* **The problem**
The entries below should be output exactly as written.

* **Records provided**
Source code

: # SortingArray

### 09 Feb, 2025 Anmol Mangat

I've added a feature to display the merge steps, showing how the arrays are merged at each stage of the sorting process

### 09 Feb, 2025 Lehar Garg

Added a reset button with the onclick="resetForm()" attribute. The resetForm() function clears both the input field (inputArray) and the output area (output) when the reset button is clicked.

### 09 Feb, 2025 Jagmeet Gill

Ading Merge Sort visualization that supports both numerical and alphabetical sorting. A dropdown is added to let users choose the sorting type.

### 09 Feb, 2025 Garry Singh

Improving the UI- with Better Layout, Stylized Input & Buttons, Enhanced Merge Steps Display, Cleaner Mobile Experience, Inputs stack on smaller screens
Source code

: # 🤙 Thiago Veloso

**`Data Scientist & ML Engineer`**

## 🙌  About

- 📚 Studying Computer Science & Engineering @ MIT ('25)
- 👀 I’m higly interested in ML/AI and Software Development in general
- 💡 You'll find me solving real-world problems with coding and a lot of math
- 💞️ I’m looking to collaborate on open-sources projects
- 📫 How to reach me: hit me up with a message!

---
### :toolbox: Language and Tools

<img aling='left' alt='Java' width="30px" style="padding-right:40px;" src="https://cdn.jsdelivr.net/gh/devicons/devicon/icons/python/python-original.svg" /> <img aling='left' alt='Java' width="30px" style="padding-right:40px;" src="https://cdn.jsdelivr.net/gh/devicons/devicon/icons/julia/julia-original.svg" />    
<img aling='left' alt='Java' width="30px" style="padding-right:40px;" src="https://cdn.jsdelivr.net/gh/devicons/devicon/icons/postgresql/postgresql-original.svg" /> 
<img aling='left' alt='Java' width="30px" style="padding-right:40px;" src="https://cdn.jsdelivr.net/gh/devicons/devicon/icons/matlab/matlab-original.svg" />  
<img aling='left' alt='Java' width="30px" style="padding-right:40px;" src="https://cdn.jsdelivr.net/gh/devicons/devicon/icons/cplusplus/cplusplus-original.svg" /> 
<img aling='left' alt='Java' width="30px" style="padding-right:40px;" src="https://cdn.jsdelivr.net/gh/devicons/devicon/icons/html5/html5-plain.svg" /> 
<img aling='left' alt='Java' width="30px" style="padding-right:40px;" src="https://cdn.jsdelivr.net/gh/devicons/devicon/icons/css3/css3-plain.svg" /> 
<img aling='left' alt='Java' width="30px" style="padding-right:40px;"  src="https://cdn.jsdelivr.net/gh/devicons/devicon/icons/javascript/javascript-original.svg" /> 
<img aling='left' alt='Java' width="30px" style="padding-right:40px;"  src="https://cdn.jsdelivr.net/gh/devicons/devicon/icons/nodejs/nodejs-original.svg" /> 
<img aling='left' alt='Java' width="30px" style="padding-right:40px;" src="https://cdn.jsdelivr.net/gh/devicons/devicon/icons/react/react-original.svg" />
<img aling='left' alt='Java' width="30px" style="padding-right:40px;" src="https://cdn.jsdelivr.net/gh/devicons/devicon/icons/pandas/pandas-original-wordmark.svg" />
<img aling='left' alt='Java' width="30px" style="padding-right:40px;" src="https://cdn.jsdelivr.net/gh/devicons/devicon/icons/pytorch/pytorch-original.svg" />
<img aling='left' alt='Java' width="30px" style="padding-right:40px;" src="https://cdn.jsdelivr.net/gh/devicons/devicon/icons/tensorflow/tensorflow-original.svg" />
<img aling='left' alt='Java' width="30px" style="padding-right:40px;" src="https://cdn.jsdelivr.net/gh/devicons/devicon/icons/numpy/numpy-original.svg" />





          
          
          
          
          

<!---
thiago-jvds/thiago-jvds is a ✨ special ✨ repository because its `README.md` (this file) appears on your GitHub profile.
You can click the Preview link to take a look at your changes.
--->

* **Exercise result**
Source code

: # SortingArray

### 09 Feb, 2025 Anmol Mangat

I've added a feature to display the merge steps, showing how the arrays are merged at each stage of the sorting process

### 09 Feb, 2025 Lehar Garg

Added a reset button with the onclick="resetForm()" attribute. The resetForm() function clears both the input field (inputArray) and the output area (output) when the reset button is clicked.

### 09 Feb, 2025 Jagmeet Gill

Ading Merge Sort visualization that supports both numerical and alphabetical sorting. A dropdown is added to let users choose the sorting type.

### 09 Feb, 2025 Garry Singh

Improving the UI- with Better Layout, Stylized Input & Buttons, Enhanced Merge Steps Display, Cleaner Mobile Experience, Inputs stack on smaller screens
Source code

: # 🤙 Thiago Veloso

**`Data Scientist & ML Engineer`**

## 🙌  About

- 📚 Studying Computer Science & Engineering @ MIT ('25)
- 👀 I’m higly interested in ML/AI and Software Development in general
- 💡 You'll find me solving real-world problems with coding and a lot of math
- 💞️ I’m looking to collaborate on open-sources projects
- 📫 How to reach me: hit me up with a message!

---
### :toolbox: Language and Tools

<img aling='left' alt='Java' width="30px" style="padding-right:40px;" src="https://cdn.jsdelivr.net/gh/devicons/devicon/icons/python/python-original.svg" /> <img aling='left' alt='Java' width="30px" style="padding-right:40px;" src="https://cdn.jsdelivr.net/gh/devicons/devicon/icons/julia/julia-original.svg" />    
<img aling='left' alt='Java' width="30px" style="padding-right:40px;" src="https://cdn.jsdelivr.net/gh/devicons/devicon/icons/postgresql/postgresql-original.svg" /> 
<img aling='left' alt='Java' width="30px" style="padding-right:40px;" src="https://cdn.jsdelivr.net/gh/devicons/devicon/icons/matlab/matlab-original.svg" />  
<img aling='left' alt='Java' width="30px" style="padding-right:40px;" src="https://cdn.jsdelivr.net/gh/devicons/devicon/icons/cplusplus/cplusplus-original.svg" /> 
<img aling='left' alt='Java' width="30px" style="padding-right:40px;" src="https://cdn.jsdelivr.net/gh/devicons/devicon/icons/html5/html5-plain.svg" /> 
<img aling='left' alt='Java' width="30px" style="padding-right:40px;" src="https://cdn.jsdelivr.net/gh/devicons/devicon/icons/css3/css3-plain.svg" /> 
<img aling='left' alt='Java' width="30px" style="padding-right:40px;"  src="https://cdn.jsdelivr.net/gh/devicons/devicon/icons/javascript/javascript-original.svg" /> 
<img aling='left' alt='Java' width="30px" style="padding-right:40px;"  src="https://cdn.jsdelivr.net/gh/devicons/devicon/icons/nodejs/nodejs-original.svg" /> 
<img aling='left' alt='Java' width="30px" style="padding-right:40px;" src="https://cdn.jsdelivr.net/gh/devicons/devicon/icons/react/react-original.svg" />
<img aling='left' alt='Java' width="30px" style="padding-right:40px;" src="https://cdn.jsdelivr.net/gh/devicons/devicon/icons/pandas/pandas-original-wordmark.svg" />
<img aling='left' alt='Java' width="30px" style="padding-right:40px;" src="https://cdn.jsdelivr.net/gh/devicons/devicon/icons/pytorch/pytorch-original.svg" />
<img aling='left' alt='Java' width="30px" style="padding-right:40px;" src="https://cdn.jsdelivr.net/gh/devicons/devicon/icons/tensorflow/tensorflow-original.svg" />
<img aling='left' alt='Java' width="30px" style="padding-right:40px;" src="https://cdn.jsdelivr.net/gh/devicons/devicon/icons/numpy/numpy-original.svg" />





          
          
          
          
          

<!---
thiago-jvds/thiago-jvds is a ✨ special ✨ repository because its `README.md` (this file) appears on your GitHub profile.
You can click the Preview link to take a look at your changes.
--->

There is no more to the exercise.